* **Data shown**
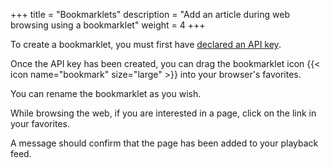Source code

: +++
title = "Bookmarklets"
description = "Add an article during web browsing using a bookmarklet"
weight = 4
+++

To create a bookmarklet, you must first have [declared an API key](../../third-party/create/integration-api/api-key).

Once the API key has been created, you can drag the bookmarklet icon {{< icon name="bookmark" size="large" >}} into your browser's favorites.

You can rename the bookmarklet as you wish.

While browsing the web, if you are interested in a page, click on the link in your favorites.

A message should confirm that the page has been added to your playback feed.
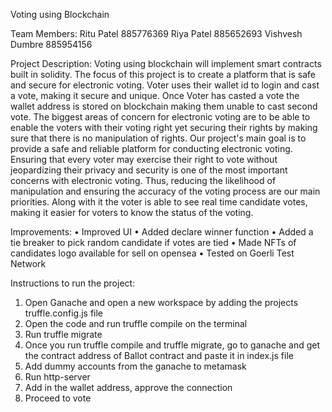 Voting using Blockchain

Team Members: 
Ritu Patel 885776369
Riya Patel 885652693
Vishvesh Dumbre 885954156

Project Description:
Voting using blockchain will implement smart contracts built in solidity. The focus of this project is to create a platform that is safe and secure for electronic voting. Voter uses their wallet id to login and cast a vote, making it secure and unique. Once Voter has casted a vote the wallet address is stored on blockchain making them unable to cast second vote. The biggest areas of concern for electronic voting are to be able to enable the voters with their voting right yet securing their rights by making sure that there is no manipulation of rights. Our project's main goal is to provide a safe and reliable platform for conducting electronic voting. Ensuring that every voter may exercise their right to vote without jeopardizing their privacy and security is one of the most important concerns with electronic voting. Thus, reducing the likelihood of manipulation and ensuring the accuracy of the voting process are our main priorities. Along with it the voter is able to see real time candidate votes, making it easier for voters to know the status of the voting.

Improvements:
•	Improved UI
•	Added declare winner function
•	Added a tie breaker to pick random candidate if votes are tied
•	Made NFTs of candidates logo available for sell on opensea
•	Tested on Goerli Test Network

Instructions to run the project:
1.	Open Ganache and open a new workspace by adding the projects truffle.config.js file
2.	Open the code and run truffle compile on the terminal
3.	Run truffle migrate
4.	Once you run truffle compile and truffle migrate, go to ganache and get the contract address of Ballot contract and paste it in index.js file
5.	Add dummy accounts from the ganache to metamask
6.	Run http-server 
7.	Add in the wallet address, approve the connection 
8.	Proceed to vote
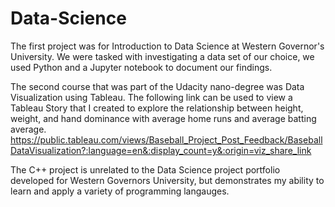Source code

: # Data-Science

The first project was for Introduction to Data Science at Western Governor's University. We were tasked with investigating a data set of our choice, we used Python and a Jupyter notebook to document our findings.

The second course that was part of the Udacity nano-degree was Data Visualization using Tableau. The following link can be used to view a Tableau Story that I created to explore the relationship between height, weight, and hand dominance with average home runs and average batting average. https://public.tableau.com/views/Baseball_Project_Post_Feedback/BaseballDataVisualization?:language=en&:display_count=y&:origin=viz_share_link

The C++ project is unrelated to the Data Science project portfolio developed for Western Governors University, but demonstrates my ability to learn and apply a variety of programming langauges.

* **Task item**
The total wanted is the number of lines in the entries above that contain "migrate". Give it alone.

* **Your solution**
2